Segment Open
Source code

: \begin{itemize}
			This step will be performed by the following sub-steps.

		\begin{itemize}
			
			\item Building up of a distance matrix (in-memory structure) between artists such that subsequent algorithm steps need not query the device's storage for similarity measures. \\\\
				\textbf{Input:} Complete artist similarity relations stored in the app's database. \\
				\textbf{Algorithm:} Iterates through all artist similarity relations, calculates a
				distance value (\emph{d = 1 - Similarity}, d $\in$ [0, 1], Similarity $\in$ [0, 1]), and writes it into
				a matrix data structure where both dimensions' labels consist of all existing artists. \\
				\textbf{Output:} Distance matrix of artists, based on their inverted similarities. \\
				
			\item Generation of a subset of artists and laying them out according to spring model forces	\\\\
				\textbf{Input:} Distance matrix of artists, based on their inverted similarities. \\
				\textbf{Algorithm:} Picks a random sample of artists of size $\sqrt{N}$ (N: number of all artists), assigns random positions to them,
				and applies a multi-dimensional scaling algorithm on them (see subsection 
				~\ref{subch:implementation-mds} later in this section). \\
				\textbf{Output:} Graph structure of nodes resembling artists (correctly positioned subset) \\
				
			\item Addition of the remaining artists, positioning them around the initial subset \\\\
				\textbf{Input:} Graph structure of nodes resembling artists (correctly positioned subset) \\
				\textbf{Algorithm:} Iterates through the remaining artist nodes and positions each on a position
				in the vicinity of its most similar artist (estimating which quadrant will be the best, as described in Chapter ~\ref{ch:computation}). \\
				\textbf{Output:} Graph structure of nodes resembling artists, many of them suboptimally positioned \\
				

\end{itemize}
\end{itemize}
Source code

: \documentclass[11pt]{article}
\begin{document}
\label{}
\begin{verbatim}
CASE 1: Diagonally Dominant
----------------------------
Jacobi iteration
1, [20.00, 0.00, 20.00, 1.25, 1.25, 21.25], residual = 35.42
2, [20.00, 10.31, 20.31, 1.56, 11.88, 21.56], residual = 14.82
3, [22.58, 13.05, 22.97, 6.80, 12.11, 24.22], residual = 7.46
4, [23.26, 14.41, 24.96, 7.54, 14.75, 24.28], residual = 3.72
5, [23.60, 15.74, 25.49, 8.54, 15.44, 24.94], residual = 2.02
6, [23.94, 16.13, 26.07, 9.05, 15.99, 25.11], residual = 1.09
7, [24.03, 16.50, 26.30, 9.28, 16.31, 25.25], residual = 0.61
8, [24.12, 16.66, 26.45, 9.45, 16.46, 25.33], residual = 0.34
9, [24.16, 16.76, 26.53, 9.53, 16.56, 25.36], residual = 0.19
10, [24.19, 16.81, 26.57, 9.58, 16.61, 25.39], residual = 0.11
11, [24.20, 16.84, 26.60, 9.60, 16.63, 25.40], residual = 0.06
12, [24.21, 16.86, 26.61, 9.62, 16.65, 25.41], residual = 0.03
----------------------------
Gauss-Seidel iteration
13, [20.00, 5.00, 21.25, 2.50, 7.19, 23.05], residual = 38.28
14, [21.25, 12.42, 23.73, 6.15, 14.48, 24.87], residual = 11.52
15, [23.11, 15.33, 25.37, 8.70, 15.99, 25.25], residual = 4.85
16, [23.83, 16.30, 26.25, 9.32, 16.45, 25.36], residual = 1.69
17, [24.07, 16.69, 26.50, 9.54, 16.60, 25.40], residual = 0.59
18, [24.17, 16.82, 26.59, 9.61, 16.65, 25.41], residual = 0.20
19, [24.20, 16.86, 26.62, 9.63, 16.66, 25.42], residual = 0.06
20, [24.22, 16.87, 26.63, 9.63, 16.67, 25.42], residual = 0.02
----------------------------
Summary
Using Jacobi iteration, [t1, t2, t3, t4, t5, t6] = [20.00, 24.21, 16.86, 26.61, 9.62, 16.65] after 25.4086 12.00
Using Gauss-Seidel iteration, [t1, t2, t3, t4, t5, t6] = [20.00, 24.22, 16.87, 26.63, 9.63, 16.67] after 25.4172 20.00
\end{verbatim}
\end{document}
Segment Closed
WORK INSTRUCTIONS. Go through the entries and copy each line holding the string "Input".

RESPONSE BOX.
				\textbf{Input:} Complete artist similarity relations stored in the app's database. \\
				\textbf{Input:} Distance matrix of artists, based on their inverted similarities. \\
				\textbf{Input:} Graph structure of nodes resembling artists (correctly positioned subset) \\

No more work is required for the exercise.